The government’s answer to the motion to dismiss was in error in stating that the law of this Circuit is that the statute of limitations is the exclusive test of whether a pre-indictment delay is prejudicial. This court in United States v. Panczko, 367 F.2d 737 (7th Cir. 1966), *913 cert. denied, 385 U.S. 1009, 87 S.Ct. 716, 17 L.Ed.2d 688 (1967), did state in effect that the “only” limit on pre-indictment investigation was the statute of limitations. However, subsequently in United States v. Deloney, 389 F.2d 324, 325 (7th Cir. 1968), the court found that the Pcmczko statement “may be somewhat confusing” and concluded that a delay less than the limitation period could conceivably require relief under the due process clause of the Fifth Amendment. And in United States v. Hauff, 395 F.2d 555, 557 (7th Cir. 1968), this court stated that “the rule in this Circuit is that a trial court should dismiss an indictment because of pre-indictment delay if the accused proves he has been prejudiced * * * 3

The question therefore is whether the motion showed prejudice sufficient to require dismissal of the indictment. Presumably the district court in the case before us relied upon Pcmczko. That decision, filed in late 1966, was this Circuit’s law until discarded by Deloney in January, 1968.

After her indictment in December, 1966, defendant was arrested in January, 1967, taken before the Commissioner, informed by complaint of the charge against her, and then enlarged on bail. She was free until found guilty April 25, 1967, approximately 2 years after the alleged offense. At the trial she testified that her aunt and uncle were with her on March 10, 1965, in her apartment, and remained with her while “Bo” Smith and Hartley went to the kitchen, and that she did not see Hartley buy the narcotics; that her aunt and uncle were to be her witnesses, but her uncle had died on December, 1966, and her aunt had died a few days before trial.
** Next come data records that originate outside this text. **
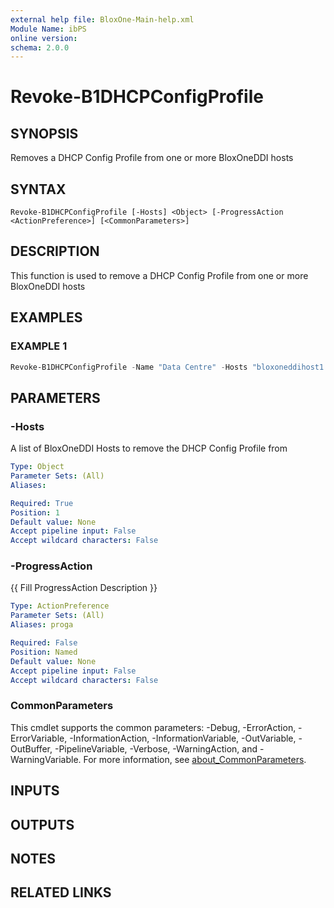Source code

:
 ```yaml
---
external help file: BloxOne-Main-help.xml
Module Name: ibPS
online version:
schema: 2.0.0
---
```


# Revoke-B1DHCPConfigProfile

## SYNOPSIS
Removes a DHCP Config Profile from one or more BloxOneDDI hosts

## SYNTAX

```
Revoke-B1DHCPConfigProfile [-Hosts] <Object> [-ProgressAction <ActionPreference>] [<CommonParameters>]
```

## DESCRIPTION
This function is used to remove a DHCP Config Profile from one or more BloxOneDDI hosts

## EXAMPLES

### EXAMPLE 1
```powershell
Revoke-B1DHCPConfigProfile -Name "Data Centre" -Hosts "bloxoneddihost1.mydomain.corp","bloxoneddihost2.mydomain.corp"
```

## PARAMETERS

### -Hosts
A list of BloxOneDDI Hosts to remove the DHCP Config Profile from

```yaml
Type: Object
Parameter Sets: (All)
Aliases:

Required: True
Position: 1
Default value: None
Accept pipeline input: False
Accept wildcard characters: False
```

### -ProgressAction
{{ Fill ProgressAction Description }}

```yaml
Type: ActionPreference
Parameter Sets: (All)
Aliases: proga

Required: False
Position: Named
Default value: None
Accept pipeline input: False
Accept wildcard characters: False
```

### CommonParameters
This cmdlet supports the common parameters: -Debug, -ErrorAction, -ErrorVariable, -InformationAction, -InformationVariable, -OutVariable, -OutBuffer, -PipelineVariable, -Verbose, -WarningAction, and -WarningVariable. For more information, see [about_CommonParameters](http://go.microsoft.com/fwlink/?LinkID=113216).

## INPUTS

## OUTPUTS

## NOTES

## RELATED LINKS
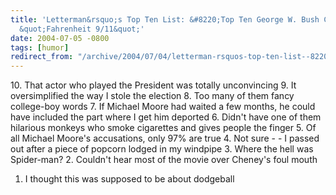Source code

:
 ```yaml
---
title: 'Letterman&rsquo;s Top Ten List: &#8220;Top Ten George W. Bush Complaints About
  &quot;Fahrenheit 9/11&quot;'
date: 2004-07-05 -0800
tags: [humor]
redirect_from: "/archive/2004/07/04/letterman-rsquos-top-ten-list--8220top-ten-george-w-bush-complaints-about-fahrenheit-911.aspx/"
---
```


​10. That actor who played the President was totally unconvincing
 9. It oversimplified the way I stole the election
 8. Too many of them fancy college-boy words
 7. If Michael Moore had waited a few months, he could have included the
part where I get him deported
 6. Didn't have one of them hilarious monkeys who smoke cigarettes and
gives people the finger
 5. Of all Michael Moore's accusations, only 97% are true
 4. Not sure - - I passed out after a piece of popcorn lodged in my
windpipe
 3. Where the hell was Spider-man?
 2. Couldn't hear most of the movie over Cheney's foul mouth
 1. I thought this was supposed to be about dodgeball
Defendant made no mention of her uncle’s death in her pre-trial motion filed in February, 1967, although according to her testimony he had died two months before. In that motion she claimed inability to reconstruct the events of March 10, 1965, and lack of opportunity to obtain witnesses who could assist her. At the trial, however, she reconstructed that day under her theory in detail. Her aunt had been available for more than a year after defendant’s arrest and the filing of the complaint notifying her of the offense charged.